Tiger muskies are big, hungry predators that may grow to 30 pounds or more.
Where and How to Fish:
Muskies are called “the fish of 10,000 casts.”
Muskie are territorial; they stay within a relatively small area which they patrol. Muskie hide on the edge of structure where they can ambush prey. Points flanked by weeds or brush are prime locations. Logs or trees that extend into the water are also important.
In the spring, when pan fish spawn in shallow water, muskie can be found nearby, often just a few feet from shore. During the summer and fall muskie are more likely to be found on the open-water side of structure that extends out into the lake
Anything that simulates a minnow will catch muskie, As a general rule, big, flashy flies with lots of action are best.
Mayfield Lake, SW Washington - Tiger Muskie a relatively recent addition to Washington’s freshwater sport fishery is the tiger muskie, a northern pike-muskellunge cross first introduced in Mayfield Lake to help curb a serious rough-fish problem and provide a trophy fishery. The success of the Mayfield program led to the planting of tiger muskies in Clark County’s Merwin Reservoir, Ferry County’s Curlew Lake, Grant County’s Evergreen Reservoir and Red Rock Lake, King County’s Green Lake, Pierce County’s Tapps Lake, Spokane County's Newman Lake, and Whatcom County’s Fazon Lake (to date). Tiger muskies are big, hungry predators that may grow to 30 pounds or more. The best way to catch them is with large plugs or bucktail spinners fished during the warm summer months.
If fishing is your pleasure, Mayfield Lake provides a premiere recreation spot. Anglers especially appreciate the many types of fish found here. Chinook, coho, largemouth bass, rainbow trout, cutthroat trout, yellow perch and smallmouth bass are popular catches. Fishing is open year-round at Mayfield Lake. Mayfield is stocked with rainbow trout and coho salmon.

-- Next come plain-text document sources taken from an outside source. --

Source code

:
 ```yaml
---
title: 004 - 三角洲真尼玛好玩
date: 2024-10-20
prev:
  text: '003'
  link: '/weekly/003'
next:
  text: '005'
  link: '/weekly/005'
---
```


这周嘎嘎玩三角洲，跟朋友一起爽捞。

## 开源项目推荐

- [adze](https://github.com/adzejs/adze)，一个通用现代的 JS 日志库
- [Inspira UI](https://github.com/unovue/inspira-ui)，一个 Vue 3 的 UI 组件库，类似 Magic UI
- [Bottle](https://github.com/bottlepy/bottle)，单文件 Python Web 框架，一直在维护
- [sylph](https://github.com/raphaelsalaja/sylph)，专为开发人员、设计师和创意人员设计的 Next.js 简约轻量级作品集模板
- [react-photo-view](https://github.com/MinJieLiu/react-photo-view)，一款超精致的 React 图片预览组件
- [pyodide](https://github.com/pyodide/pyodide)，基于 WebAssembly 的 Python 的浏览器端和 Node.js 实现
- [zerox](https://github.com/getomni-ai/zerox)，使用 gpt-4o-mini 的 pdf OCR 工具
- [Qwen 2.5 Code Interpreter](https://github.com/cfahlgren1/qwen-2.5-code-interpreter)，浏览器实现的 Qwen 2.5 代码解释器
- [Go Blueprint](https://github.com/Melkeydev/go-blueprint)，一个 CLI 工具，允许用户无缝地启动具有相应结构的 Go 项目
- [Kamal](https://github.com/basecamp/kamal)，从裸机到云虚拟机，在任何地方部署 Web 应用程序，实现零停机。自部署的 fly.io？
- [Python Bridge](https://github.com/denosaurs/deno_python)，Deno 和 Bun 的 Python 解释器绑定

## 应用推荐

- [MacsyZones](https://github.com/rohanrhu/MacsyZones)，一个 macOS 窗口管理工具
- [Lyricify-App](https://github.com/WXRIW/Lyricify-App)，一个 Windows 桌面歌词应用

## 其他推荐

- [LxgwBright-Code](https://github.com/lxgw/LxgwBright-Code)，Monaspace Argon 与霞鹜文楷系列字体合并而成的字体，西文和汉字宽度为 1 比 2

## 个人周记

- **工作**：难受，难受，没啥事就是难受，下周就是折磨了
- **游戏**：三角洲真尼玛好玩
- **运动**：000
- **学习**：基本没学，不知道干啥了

The second Tiger Musky Fishing Tournament hosted by Lake Mayfield Marina and Resort in Mossyrock, WA took place Sept 15-16 2007. Four fish were taken during the 2007 Tournament.
The First Place Prize went to the father-son team of Frank and Mike Haw for a musky measuring 42.75 inches.
Flies: Bait Fish Flies like Lefty's Deceiver, Big Woolly Buggers, say size #2, Bunny streamer #2's, and large bucktails and streamers. Fly anglers fishing for bass using popping bug have taken Tiger Muskies.
One of the most famous American flies (it's been honored with its own postage stamp), Lefty's Deceiver is used primarily in saltwater. However, it is a general-purpose baitfish pattern and can be used in freshwater, too, especially in smaller sizes. When tying the fly for freshwater, save a few bucks and don't use the stainless steel hook.
There are many color variations, mostly in the wing colors: green over white; red over yellow; all white; blue over white. But in all cases, use the red Accent Flash and paint the eyes. The red imitates gills, and predatory fish focus on the gills and eyes when they attack baitfish.
How to Fish:
Use a sinking or sink-tip line.
Handling Fish: Don't handle the fish! A tiger muskie will gladly take your finger completely off, and he has razor-sharp teeth to make that an easy task. The fish's gill plate is also sharp, and can slice your hand.